Rosie Einhorn, L.C.S.W. and Sherry Zimmerman, J.D., M.Sc.

Rosie and Sherry's Answer:

Dear Lisa,

People in their thirties shouldn’t be having the problem you describe. Unfortunately, we think that the man you’re dating will continue to act like a spoiled child until perhaps some day he has an epiphany and decides to grow up. The problem is that at the rate things are going, this will never happen.

By letting him live in their home and have absolutely no responsibilities, his parents have enabled his infantile lifestyle. They pay his bills, provide him with food, clothing, and entertainment equipment, and don’t expect him to do anything. If they ever did, they seem to have given up on their son at this point. He seems entrenched in his lazy, immature, spoiled lifestyle, and has made it clear to you that he envisions continuing it, at your expense, forever. And it seems that he is surrounded by friends who support his lack of drive and ambition – a welcoming audience when he complains about you to them.

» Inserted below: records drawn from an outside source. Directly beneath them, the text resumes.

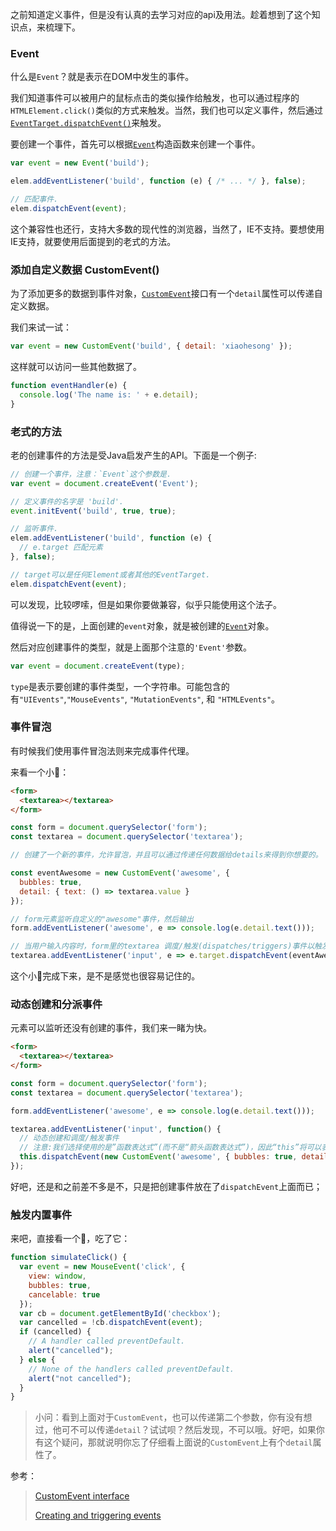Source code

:之前知道定义事件，但是没有认真的去学习对应的api及用法。趁着想到了这个知识点，来梳理下。

### Event

什么是`Event`？就是表示在DOM中发生的事件。

我们知道事件可以被用户的鼠标点击的类似操作给触发，也可以通过程序的`HTMLElement.click()`类似的方式来触发。当然，我们也可以定义事件，然后通过[`EventTarget.dispatchEvent()`](https://developer.mozilla.org/en-US/docs/Web/API/EventTarget/dispatchEvent)来触发。

要创建一个事件，首先可以根据[`Event`](https://developer.mozilla.org/en-US/docs/Web/API/Event)构造函数来创建一个事件。

```js
var event = new Event('build');

elem.addEventListener('build', function (e) { /* ... */ }, false);

// 匹配事件.
elem.dispatchEvent(event);
```
这个兼容性也还行，支持大多数的现代性的浏览器，当然了，IE不支持。要想使用IE支持，就要使用后面提到的老式的方法。

### 添加自定义数据 CustomEvent()

为了添加更多的数据到事件对象，[`CustomEvent`](https://developer.mozilla.org/en-US/docs/Web/API/CustomEvent)接口有一个`detail`属性可以传递自定义数据。

我们来试一试：
```js
var event = new CustomEvent('build', { detail: 'xiaohesong' });
```

这样就可以访问一些其他数据了。
```js
function eventHandler(e) {
  console.log('The name is: ' + e.detail);
}
```
### 老式的方法

老的创建事件的方法是受Java启发产生的API。下面是一个例子:

```js
// 创建一个事件，注意：`Event`这个参数是.
var event = document.createEvent('Event');

// 定义事件的名字是 'build'.
event.initEvent('build', true, true);

// 监听事件.
elem.addEventListener('build', function (e) {
  // e.target 匹配元素
}, false);

// target可以是任何Element或者其他的EventTarget.
elem.dispatchEvent(event);
```
可以发现，比较啰嗦，但是如果你要做兼容，似乎只能使用这个法子。

值得说一下的是，上面创建的`event`对象，就是被创建的[`Event`](https://developer.mozilla.org/en-US/docs/Web/API/Event)对象。

然后对应创建事件的类型，就是上面那个注意的`'Event'`参数。
```js
var event = document.createEvent(type);
```
`type`是表示要创建的事件类型，一个字符串。可能包含的有`"UIEvents"`,`"MouseEvents"`, `"MutationEvents"`, 和 `"HTMLEvents"`。


### 事件冒泡
有时候我们使用事件冒泡法则来完成事件代理。

来看一个小🌰：

```html
<form>
  <textarea></textarea>
</form>
```

```js
const form = document.querySelector('form');
const textarea = document.querySelector('textarea');

// 创建了一个新的事件，允许冒泡，并且可以通过传递任何数据给details来得到你想要的。

const eventAwesome = new CustomEvent('awesome', {
  bubbles: true,
  detail: { text: () => textarea.value }
});

// form元素监听自定义的"awesome"事件，然后输出
form.addEventListener('awesome', e => console.log(e.detail.text()));

// 当用户输入内容时，form里的textarea 调度/触发(dispatches/triggers)事件以触发，并将自身用作起点
textarea.addEventListener('input', e => e.target.dispatchEvent(eventAwesome));

```

这个小🌰完成下来，是不是感觉也很容易记住的。
### 动态创建和分派事件

元素可以监听还没有创建的事件，我们来一睹为快。

```html
<form>
  <textarea></textarea>
</form>
```

```js
const form = document.querySelector('form');
const textarea = document.querySelector('textarea');

form.addEventListener('awesome', e => console.log(e.detail.text()));

textarea.addEventListener('input', function() {
  // 动态创建和调度/触发事件
  // 注意:我们选择使用的是”函数表达式”(而不是“箭头函数表达式”)，因此“this”将可以表示此元素。
  this.dispatchEvent(new CustomEvent('awesome', { bubbles: true, detail: { text: () => textarea.value } }))
});
```

好吧，还是和之前差不多是不，只是把创建事件放在了`dispatchEvent`上面而已；

### 触发内置事件

来吧，直接看一个🌰，吃了它：

```js
function simulateClick() {
  var event = new MouseEvent('click', {
    view: window,
    bubbles: true,
    cancelable: true
  });
  var cb = document.getElementById('checkbox'); 
  var cancelled = !cb.dispatchEvent(event);
  if (cancelled) {
    // A handler called preventDefault.
    alert("cancelled");
  } else {
    // None of the handlers called preventDefault.
    alert("not cancelled");
  }
}
```

> 小问：看到上面对于`CustomEvent`，也可以传递第二个参数，你有没有想过，他可不可以传递`detail`？试试呗？然后发现，不可以哦。好吧，如果你有这个疑问，那就说明你忘了仔细看上面说的`CustomEvent`上有个`detail`属性了。

参考：
> [CustomEvent interface](https://developer.mozilla.org/en-US/docs/Web/API/CustomEvent)
>
> [Creating and triggering events](https://developer.mozilla.org/en-US/docs/Web/Guide/Events/Creating_and_triggering_events#The_old-fashioned_way)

If you stay with him and acquiesce because you are afraid he'll embarrass you in public, you’re letting him manipulate you – and thus you, too, are enabling his selfishness. If you stay with him and nag him all the time, you add fuel to your resentment and cause him to resent you as well. Neither of you will respect the other, and you'll be missing this very important cornerstone of a healthy relationship.

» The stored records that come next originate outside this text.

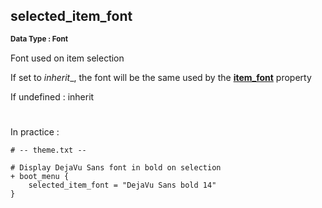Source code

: ## selected_item_font
<b> <sup> Data Type : Font </sup> </b>

Font used on item selection

If set to _inherit__, the font will be the same used by the [__item_font__](item_font.md) property

If undefined : inherit
#
In practice :

```
# -- theme.txt --

# Display DejaVu Sans font in bold on selection
+ boot_menu {
	selected_item_font = "DejaVu Sans bold 14"
}
```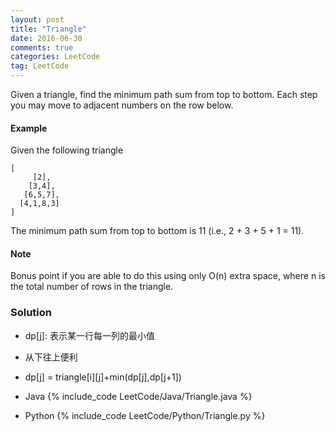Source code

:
 ```yaml
---
layout: post
title: "Triangle"
date: 2016-06-30
comments: true
categories: LeetCode
tag: LeetCode
---
```


Given a triangle, find the minimum path sum from top to bottom. Each step you may move to adjacent numbers on the row below.

#### Example
Given the following triangle
```
[
     [2],
    [3,4],
   [6,5,7],
  [4,1,8,3]
]
```
The minimum path sum from top to bottom is 11 (i.e., 2 + 3 + 5 + 1 = 11).

#### Note
Bonus point if you are able to do this using only O(n) extra space, where n is the total number of rows in the triangle.

<!--more-->
### Solution
* dp[j]: 表示某一行每一列的最小值
* 从下往上便利
* dp[j] = triangle[i][j]+min(dp[j],dp[j+1]) 

* Java
{% include_code LeetCode/Java/Triangle.java %}
* Python
{% include_code LeetCode/Python/Triangle.py %}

Your children will suffer severely from a mother who is drained from carrying the entire burden.

We understand that you are lonely, and that this man has a certain amount of charm and ability to enjoy life that makes you feel good about yourself. But you are missing a crucial element that a relationship needs to endure in a healthy way – a shared vision for the present and for the future. You envision a marriage where both of you are working together to support and raise a family, and he sees himself having fun, detached from all responsibility, having you take care of everything. You'll feel like a doormat and your children will suffer severely from a mother who is drained from carrying the entire burden of the home and family, and a father who is so selfish he will do nothing for them at all, cares little about their needs, etc.

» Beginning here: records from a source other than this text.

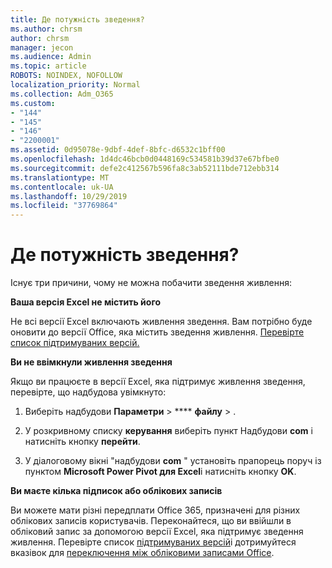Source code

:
 ```yaml
---
title: Де потужність зведення?
ms.author: chrsm
author: chrsm
manager: jecon
ms.audience: Admin
ms.topic: article
ROBOTS: NOINDEX, NOFOLLOW
localization_priority: Normal
ms.collection: Adm_O365
ms.custom:
- "144"
- "145"
- "146"
- "2200001"
ms.assetid: 0d95078e-9dbf-4def-8bfc-d6532c1bff00
ms.openlocfilehash: 1d4dc46bcb0d0448169c534581b39d37e67bfbe0
ms.sourcegitcommit: defe2c412567b596fa8c3ab52111bde712ebb314
ms.translationtype: MT
ms.contentlocale: uk-UA
ms.lasthandoff: 10/29/2019
ms.locfileid: "37769864"
---
```

# <a name="where-is-power-pivot"></a>Де потужність зведення?

Існує три причини, чому не можна побачити зведення живлення:
  
**Ваша версія Excel не містить його**
  
Не всі версії Excel включають живлення зведення. Вам потрібно буде оновити до версії Office, яка містить зведення живлення. [Перевірте список підтримуваних версій.](https://support.office.com/article/aa64e217-4b6e-410b-8337-20b87e1c2a4b.aspx)
  
**Ви не ввімкнули живлення зведення**
  
Якщо ви працюєте в версії Excel, яка підтримує живлення зведення, перевірте, що надбудова увімкнуто:
  
1. Виберіть надбудови **Параметри** \> **** **файлу** \> .

2. У розкривному списку **керування** виберіть пункт Надбудови **com** і натисніть кнопку **перейти**.

3. У діалоговому вікні "надбудови **com** " установіть прапорець поруч із пунктом **Microsoft Power Pivot для Excel**і натисніть кнопку **OK**.

**Ви маєте кілька підписок або облікових записів**
  
Ви можете мати різні передплати Office 365, призначені для різних облікових записів користувачів. Переконайтеся, що ви ввійшли в обліковий запис за допомогою версії Excel, яка підтримує зведення живлення. Перевірте список [підтримуваних версій](https://support.office.com/article/aa64e217-4b6e-410b-8337-20b87e1c2a4b.aspx)і дотримуйтеся вказівок для [переключення між обліковими записами Office](https://support.office.com/article/b9582171-fd1f-4284-9846-bdd72bb28426.aspx#BKMK_WebSwitchAccounts).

In a healthy relationship, both partners want to give of themselves and know they are compromising for the sake of the relationship. The man you’re dating doesn’t seem to want to give of himself, or to compromise. What kind of a future would you have together? Moreover, it doesn’t seem to us that he's really interested in getting married to you. A man who wants to marry a woman is eager to do so, and to give her something nice even if he can’t afford a ring. He doesn’t tell her he'll get engaged when she buys one for herself. (And the next step, marriage, will take place when she saves up enough money to pay for everything…)

This is perhaps the most extreme example of selfishness and immaturity we've ever seen. We think that it's unlikely that anything you do or say will change this man's mindset. His motivation to change has to come from within, and from your description, he has little internal motivation. Dragging him to a therapist isn't going to help, because even if he agreed to go it would be to appease you, not because he wants to work on changing himself.

You can give him an ultimatum – grow up or you'll leave – and be clear that you are serious about leaving and moving on. If he wants you in his life, he may be influenced to become more serious about himself. We'd be genuinely surprised if he responded by getting out of bed and looking for a job (or a therapist). Instead, we think he will turn on the charm and try to persuade you to stay; or tell you that he doesn’t care, to see how you react; or make empty promises that he has no intention of fulfilling.

We hope you have enough self-respect to make the right choice – to become pro-active in trying to find someone who will be a true life partner. But that has to be your decision – and we know it will be a hard one to reach.